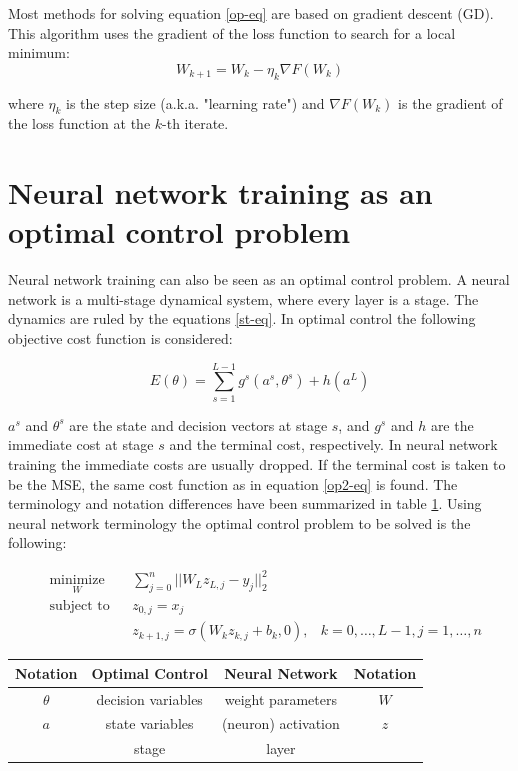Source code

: Most methods for solving equation \ref{op-eq} are based on gradient descent (GD). This algorithm uses the gradient of the loss function to search for a local minimum:
\begin{equation}
W_{k+1} = W_{k} - \eta_k\nabla F(W_k)
\label{gd-eq}
\end{equation}

where $\eta_k$ is the step size (a.k.a. "learning rate") and $\nabla F(W_k)$ is the gradient of the loss function at the $k$-th iterate.

\section{Neural network training as an optimal control problem}
Neural network training can also be seen as an optimal control problem. A neural network is a multi-stage dynamical system, where every layer is a stage. The dynamics are ruled by the equations \ref{st-eq}. In optimal control the following objective cost function is considered:

\begin{equation}
E(\theta) = \sum\limits_{s=1}^{L-1}g^s(a^s,\theta^s) + h(a^L)
\end{equation}


$a^s$ and $\theta^s$ are the state and decision vectors at stage $s$, and $g^s$ and $h$ are the immediate cost at stage $s$ and the terminal cost, respectively. In neural network training the immediate costs are usually dropped. If the terminal cost is taken to be the MSE, the same cost function as in equation \ref{op2-eq} is found. The terminology and notation differences have been summarized in table \ref{trans-tbl}. Using neural network terminology the optimal control problem to be solved is the following:

\begin{equation}
	\begin{aligned}
	& \underset{W}{\text{minimize}}
	& & \sum\limits_{j=0}^{n}||W_Lz_{L,j} - y_j||^2_2 \\
	& \text{subject to}
	& & z_{0,j} = x_j \\
	& & & z_{k+1,j} = \sigma(W_kz_{k,j} + b_k,0), &k = 0,\ldots,L-1,j = 1,\ldots,n
	\end{aligned}
	\label{ocp-eq}
\end{equation}


\begin{table}
\centering
\begin{tabular}{c | c | c | c}
Notation & Optimal Control & Neural Network & Notation\\ \hline
$\theta$ & decision variables & weight parameters & $W$\\
$a$ & state variables & (neuron) activation & $z$\\
& stage & layer \\
\end{tabular}
\label{trans-tbl}
\end{table}


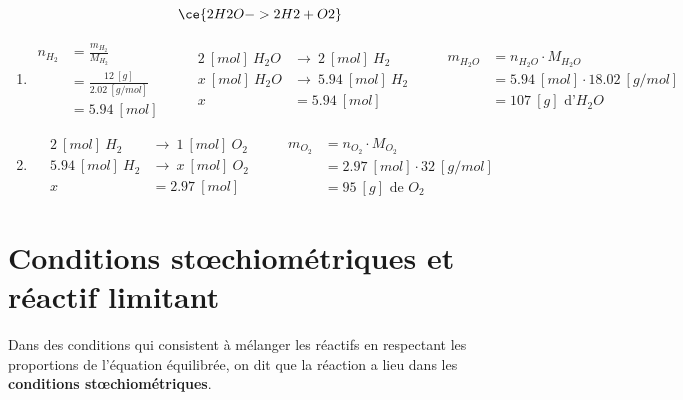 \documentclass[
  11pt,
  a4paper,
  openany]{book}
\begin{document}
\begin{Answer}

\[ \ce{2 H2O -> 2 H2 + O2} \]

\begin{enumerate}
\def\labelenumi{\arabic{enumi}.}
\item
  \[ \begin{split}
    n_{H_{2}} &= \frac{m_{H_{2}}}{M_{H_{2}}} \\
    &= \frac{12\ [g]}{2.02\ [g/mol]} \\
    &= 5.94\ [mol]
    \end{split}
    \qquad
    \begin{split}
    2\ [mol]\ H_2O &\rightarrow\ 2\ [mol]\ H_2 \\
    x\ [mol]\ H_2O &\rightarrow\ 5.94\ [mol]\ H_2 \\
    x &= 5.94\ [mol]
    \end{split}
    \qquad
    \begin{split}
    m_{H_2O} &= n_{H_2O} \cdot M_{H_2O} \\
    &= 5.94\ [mol] \cdot 18.02\ [g/mol] \\
    &= 107\ [g] \text{ d'} H_2O
    \end{split} \]
\item
  \[ \begin{split}
    2\ [mol]\ H_2 &\rightarrow\ 1\ [mol]\ O_2 \\
    5.94\ [mol]\ H_2 &\rightarrow\ x\ [mol]\ O_2 \\
    x &= 2.97\ [mol]
    \end{split}
    \qquad
    \begin{split}
    m_{O_2} &= n_{O_2} \cdot M_{O_2} \\
    &= 2.97\ [mol] \cdot 32\ [g/mol] \\
    &= 95\ [g] \text{ de } O_2
    \end{split} \]
\end{enumerate}

\end{Answer}

\section{Conditions stœchiométriques et réactif limitant}\label{conditions-stux153chiomuxe9triques-et-ruxe9actif-limitant}

Dans des conditions qui consistent à mélanger les réactifs en respectant les proportions de l'équation équilibrée, on dit que la réaction a lieu dans les \textbf{conditions stœchiométriques}.
\end{document}
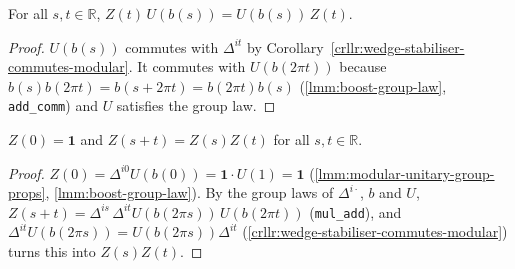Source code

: \begin{lemma}
    \label{lmm:wedge-modular-defect-boosts}
    \leanok
    For all $s, t \in \mathbb{R}$, $Z(t)\,U(b(s)) = U(b(s))\,Z(t)$.
\end{lemma}
\begin{proof}
    \leanok
    $U(b(s))$ commutes with $\Delta^{it}$ by Corollary~\ref{crllr:wedge-stabiliser-commutes-modular}. It commutes with $U(b(2\pi t))$ because $b(s)b(2\pi t) = b(s + 2\pi t) = b(2\pi t)b(s)$ (\ref{lmm:boost-group-law}, \texttt{add\_comm}) and $U$ satisfies the group law.
\end{proof}

\begin{lemma}
    \label{lmm:wedge-modular-defect-group}
    \leanok
    $Z(0) = \mathbf{1}$ and $Z(s + t) = Z(s)Z(t)$ for all $s, t \in \mathbb{R}$.
\end{lemma}
\begin{proof}
    \leanok
    $Z(0) = \Delta^{i0}U(b(0)) = \mathbf{1}\cdot U(1) = \mathbf{1}$ (\ref{lmm:modular-unitary-group-props}, \ref{lmm:boost-group-law}). By the group laws of $\Delta^{i\cdot}$, $b$ and $U$, $Z(s+t) = \Delta^{is}\,\Delta^{it}U(b(2\pi s))\,U(b(2\pi t))$ (\texttt{mul\_add}), and $\Delta^{it}U(b(2\pi s)) = U(b(2\pi s))\Delta^{it}$ (\ref{crllr:wedge-stabiliser-commutes-modular}) turns this into $Z(s)Z(t)$.
\end{proof}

_What you have to do_
Every record must be duplicated exactly, except for the pictures, which are left out.

_Result_
Source code

: Most methods for solving equation \ref{op-eq} are based on gradient descent (GD). This algorithm uses the gradient of the loss function to search for a local minimum:
\begin{equation}
W_{k+1} = W_{k} - \eta_k\nabla F(W_k)
\label{gd-eq}
\end{equation}

where $\eta_k$ is the step size (a.k.a. "learning rate") and $\nabla F(W_k)$ is the gradient of the loss function at the $k$-th iterate.

\section{Neural network training as an optimal control problem}
Neural network training can also be seen as an optimal control problem. A neural network is a multi-stage dynamical system, where every layer is a stage. The dynamics are ruled by the equations \ref{st-eq}. In optimal control the following objective cost function is considered:

\begin{equation}
E(\theta) = \sum\limits_{s=1}^{L-1}g^s(a^s,\theta^s) + h(a^L)
\end{equation}


$a^s$ and $\theta^s$ are the state and decision vectors at stage $s$, and $g^s$ and $h$ are the immediate cost at stage $s$ and the terminal cost, respectively. In neural network training the immediate costs are usually dropped. If the terminal cost is taken to be the MSE, the same cost function as in equation \ref{op2-eq} is found. The terminology and notation differences have been summarized in table \ref{trans-tbl}. Using neural network terminology the optimal control problem to be solved is the following:

\begin{equation}
	\begin{aligned}
	& \underset{W}{\text{minimize}}
	& & \sum\limits_{j=0}^{n}||W_Lz_{L,j} - y_j||^2_2 \\
	& \text{subject to}
	& & z_{0,j} = x_j \\
	& & & z_{k+1,j} = \sigma(W_kz_{k,j} + b_k,0), &k = 0,\ldots,L-1,j = 1,\ldots,n
	\end{aligned}
	\label{ocp-eq}
\end{equation}


\begin{table}
\centering
\begin{tabular}{c | c | c | c}
Notation & Optimal Control & Neural Network & Notation\\ \hline
$\theta$ & decision variables & weight parameters & $W$\\
$a$ & state variables & (neuron) activation & $z$\\
& stage & layer \\
\end{tabular}
\label{trans-tbl}
\end{table}


 \documentclass[
  11pt,
  a4paper,
  openany]{book}
\begin{document}
\begin{Answer}

\[ \ce{2 H2O -> 2 H2 + O2} \]

\begin{enumerate}
\def\labelenumi{\arabic{enumi}.}
\item
  \[ \begin{split}
    n_{H_{2}} &= \frac{m_{H_{2}}}{M_{H_{2}}} \\
    &= \frac{12\ [g]}{2.02\ [g/mol]} \\
    &= 5.94\ [mol]
    \end{split}
    \qquad
    \begin{split}
    2\ [mol]\ H_2O &\rightarrow\ 2\ [mol]\ H_2 \\
    x\ [mol]\ H_2O &\rightarrow\ 5.94\ [mol]\ H_2 \\
    x &= 5.94\ [mol]
    \end{split}
    \qquad
    \begin{split}
    m_{H_2O} &= n_{H_2O} \cdot M_{H_2O} \\
    &= 5.94\ [mol] \cdot 18.02\ [g/mol] \\
    &= 107\ [g] \text{ d'} H_2O
    \end{split} \]
\item
  \[ \begin{split}
    2\ [mol]\ H_2 &\rightarrow\ 1\ [mol]\ O_2 \\
    5.94\ [mol]\ H_2 &\rightarrow\ x\ [mol]\ O_2 \\
    x &= 2.97\ [mol]
    \end{split}
    \qquad
    \begin{split}
    m_{O_2} &= n_{O_2} \cdot M_{O_2} \\
    &= 2.97\ [mol] \cdot 32\ [g/mol] \\
    &= 95\ [g] \text{ de } O_2
    \end{split} \]
\end{enumerate}

\end{Answer}

\section{Conditions stœchiométriques et réactif limitant}\label{conditions-stux153chiomuxe9triques-et-ruxe9actif-limitant}

Dans des conditions qui consistent à mélanger les réactifs en respectant les proportions de l'équation équilibrée, on dit que la réaction a lieu dans les \textbf{conditions stœchiométriques}.
\end{document}
Source code

: \begin{lemma}
    \label{lmm:wedge-modular-defect-boosts}
    \leanok
    For all $s, t \in \mathbb{R}$, $Z(t)\,U(b(s)) = U(b(s))\,Z(t)$.
\end{lemma}
\begin{proof}
    \leanok
    $U(b(s))$ commutes with $\Delta^{it}$ by Corollary~\ref{crllr:wedge-stabiliser-commutes-modular}. It commutes with $U(b(2\pi t))$ because $b(s)b(2\pi t) = b(s + 2\pi t) = b(2\pi t)b(s)$ (\ref{lmm:boost-group-law}, \texttt{add\_comm}) and $U$ satisfies the group law.
\end{proof}

\begin{lemma}
    \label{lmm:wedge-modular-defect-group}
    \leanok
    $Z(0) = \mathbf{1}$ and $Z(s + t) = Z(s)Z(t)$ for all $s, t \in \mathbb{R}$.
\end{lemma}
\begin{proof}
    \leanok
    $Z(0) = \Delta^{i0}U(b(0)) = \mathbf{1}\cdot U(1) = \mathbf{1}$ (\ref{lmm:modular-unitary-group-props}, \ref{lmm:boost-group-law}). By the group laws of $\Delta^{i\cdot}$, $b$ and $U$, $Z(s+t) = \Delta^{is}\,\Delta^{it}U(b(2\pi s))\,U(b(2\pi t))$ (\texttt{mul\_add}), and $\Delta^{it}U(b(2\pi s)) = U(b(2\pi s))\Delta^{it}$ (\ref{crllr:wedge-stabiliser-commutes-modular}) turns this into $Z(s)Z(t)$.
\end{proof}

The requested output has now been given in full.